First National Bank v. DDS Construction
The issue presented in this case arose in connection with a motion to rank creditors in a suit for executory process. DDS Construction, LLC developed a subdivision in Reserve. To fund that development, DDS obtained various loans from First National Bank. To secure its repayment of those loans, DDS granted First National a "Multiple Indebtedness Mortgage" over individual lots located in the subdivision. One property, Lot 8 Square A, was at the center of this controversy. The district court held a notarial act which cancelled the lot's mortgage could be corrected by an act of correction under La. R.S. 35:2.1 and First National, the lender which erroneously cancelled the mortgage, maintained its rank relative to a subsequent mortgage under the statute's provisions. The court of appeal disagreed, holding that under these facts the subsequent mortgage primed the mortgage by the First National, which must be ranked as of the time of the act of correction. After review, the Supreme Court held that the court of appeal erred and reversed, reinstating the ruling of the district court.

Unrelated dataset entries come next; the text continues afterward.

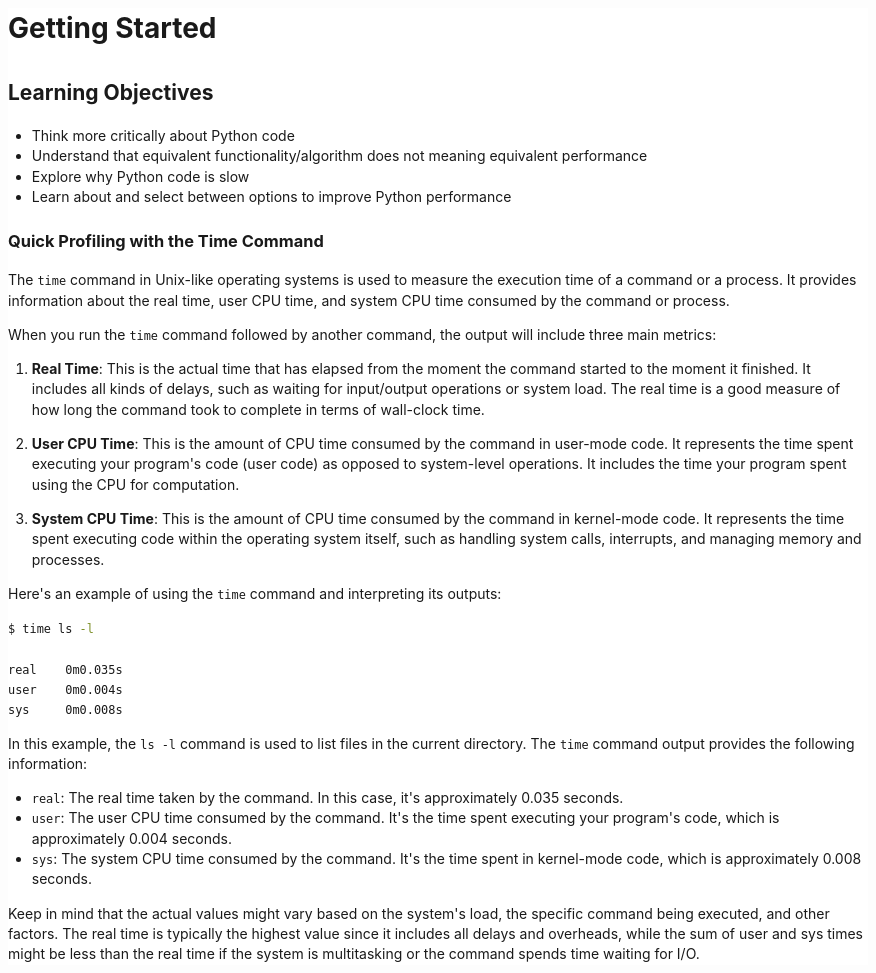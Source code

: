 # Getting Started

## Learning Objectives

- Think more critically about Python code
- Understand that equivalent functionality/algorithm does not meaning equivalent performance
- Explore why Python code is slow
- Learn about and select between options to improve Python performance

### Quick Profiling with the Time Command

The `time` command in Unix-like operating systems is used to measure the execution time of a command or a process. It provides information about the real time, user CPU time, and system CPU time consumed by the command or process.

When you run the `time` command followed by another command, the output will include three main metrics:

1. **Real Time**: This is the actual time that has elapsed from the moment the command started to the moment it finished. It includes all kinds of delays, such as waiting for input/output operations or system load. The real time is a good measure of how long the command took to complete in terms of wall-clock time.

2. **User CPU Time**: This is the amount of CPU time consumed by the command in user-mode code. It represents the time spent executing your program's code (user code) as opposed to system-level operations. It includes the time your program spent using the CPU for computation.

3. **System CPU Time**: This is the amount of CPU time consumed by the command in kernel-mode code. It represents the time spent executing code within the operating system itself, such as handling system calls, interrupts, and managing memory and processes.

Here's an example of using the `time` command and interpreting its outputs:

```bash
$ time ls -l

real    0m0.035s
user    0m0.004s
sys     0m0.008s
```

In this example, the `ls -l` command is used to list files in the current directory. The `time` command output provides the following information:

- `real`: The real time taken by the command. In this case, it's approximately 0.035 seconds.
- `user`: The user CPU time consumed by the command. It's the time spent executing your program's code, which is approximately 0.004 seconds.
- `sys`: The system CPU time consumed by the command. It's the time spent in kernel-mode code, which is approximately 0.008 seconds.

Keep in mind that the actual values might vary based on the system's load, the specific command being executed, and other factors. The real time is typically the highest value since it includes all delays and overheads, while the sum of user and sys times might be less than the real time if the system is multitasking or the command spends time waiting for I/O.
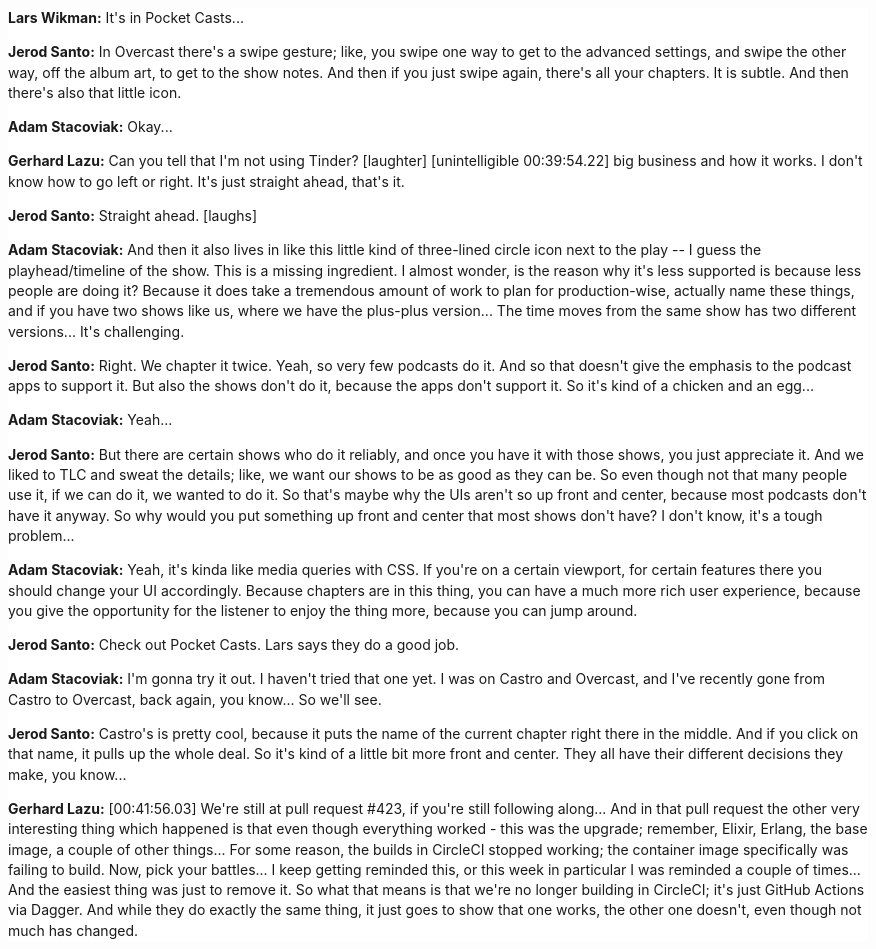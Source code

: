**Lars Wikman:** It's in Pocket Casts...

**Jerod Santo:** In Overcast there's a swipe gesture; like, you swipe one way to get to the advanced settings, and swipe the other way, off the album art, to get to the show notes. And then if you just swipe again, there's all your chapters. It is subtle. And then there's also that little icon.

**Adam Stacoviak:** Okay...

**Gerhard Lazu:** Can you tell that I'm not using Tinder? \[laughter\] \[unintelligible 00:39:54.22\] big business and how it works. I don't know how to go left or right. It's just straight ahead, that's it.

**Jerod Santo:** Straight ahead. \[laughs\]

**Adam Stacoviak:** And then it also lives in like this little kind of three-lined circle icon next to the play -- I guess the playhead/timeline of the show. This is a missing ingredient. I almost wonder, is the reason why it's less supported is because less people are doing it? Because it does take a tremendous amount of work to plan for production-wise, actually name these things, and if you have two shows like us, where we have the plus-plus version... The time moves from the same show has two different versions... It's challenging.

**Jerod Santo:** Right. We chapter it twice. Yeah, so very few podcasts do it. And so that doesn't give the emphasis to the podcast apps to support it. But also the shows don't do it, because the apps don't support it. So it's kind of a chicken and an egg...

**Adam Stacoviak:** Yeah...

**Jerod Santo:** But there are certain shows who do it reliably, and once you have it with those shows, you just appreciate it. And we liked to TLC and sweat the details; like, we want our shows to be as good as they can be. So even though not that many people use it, if we can do it, we wanted to do it. So that's maybe why the UIs aren't so up front and center, because most podcasts don't have it anyway. So why would you put something up front and center that most shows don't have? I don't know, it's a tough problem...

**Adam Stacoviak:** Yeah, it's kinda like media queries with CSS. If you're on a certain viewport, for certain features there you should change your UI accordingly. Because chapters are in this thing, you can have a much more rich user experience, because you give the opportunity for the listener to enjoy the thing more, because you can jump around.

**Jerod Santo:** Check out Pocket Casts. Lars says they do a good job.

**Adam Stacoviak:** I'm gonna try it out. I haven't tried that one yet. I was on Castro and Overcast, and I've recently gone from Castro to Overcast, back again, you know... So we'll see.

**Jerod Santo:** Castro's is pretty cool, because it puts the name of the current chapter right there in the middle. And if you click on that name, it pulls up the whole deal. So it's kind of a little bit more front and center. They all have their different decisions they make, you know...

**Gerhard Lazu:** \[00:41:56.03\] We're still at pull request \#423, if you're still following along... And in that pull request the other very interesting thing which happened is that even though everything worked - this was the upgrade; remember, Elixir, Erlang, the base image, a couple of other things... For some reason, the builds in CircleCI stopped working; the container image specifically was failing to build. Now, pick your battles... I keep getting reminded this, or this week in particular I was reminded a couple of times... And the easiest thing was just to remove it. So what that means is that we're no longer building in CircleCI; it's just GitHub Actions via Dagger. And while they do exactly the same thing, it just goes to show that one works, the other one doesn't, even though not much has changed.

Polek v. J.P. Morgan Chase Bank
The claims in these consolidated cases were largely identical in that they shared similar allegations of violations of the Maryland Secondary Mortgage Loan Law (SMLL), the Maryland Consumer Protection Act (CPA), and common law breach of contract. Appellees in these cases were mortgage companies, who were assignees of the original lenders, and Appellants were individual borrowers. The Supreme Court affirmed the dismissals of each of the cases by the circuit courts, holding (1) the SMLL does not restrict a lender to a single loan origination fee, as long as the aggregate fees charged and collected do not exceed the statutory maximum; (2) Appellees were not required by the SMLL to provide borrowers, who did not intend to use the proceeds of their secondary mortgage loans for commercial purposes, a disclosure form designed expressly to advise commercial borrowers only under the SMLL; and (3) certain Appellants failed to support sufficiently their allegations of breach of contract, CPA violations, and claims in accounting with specific facts.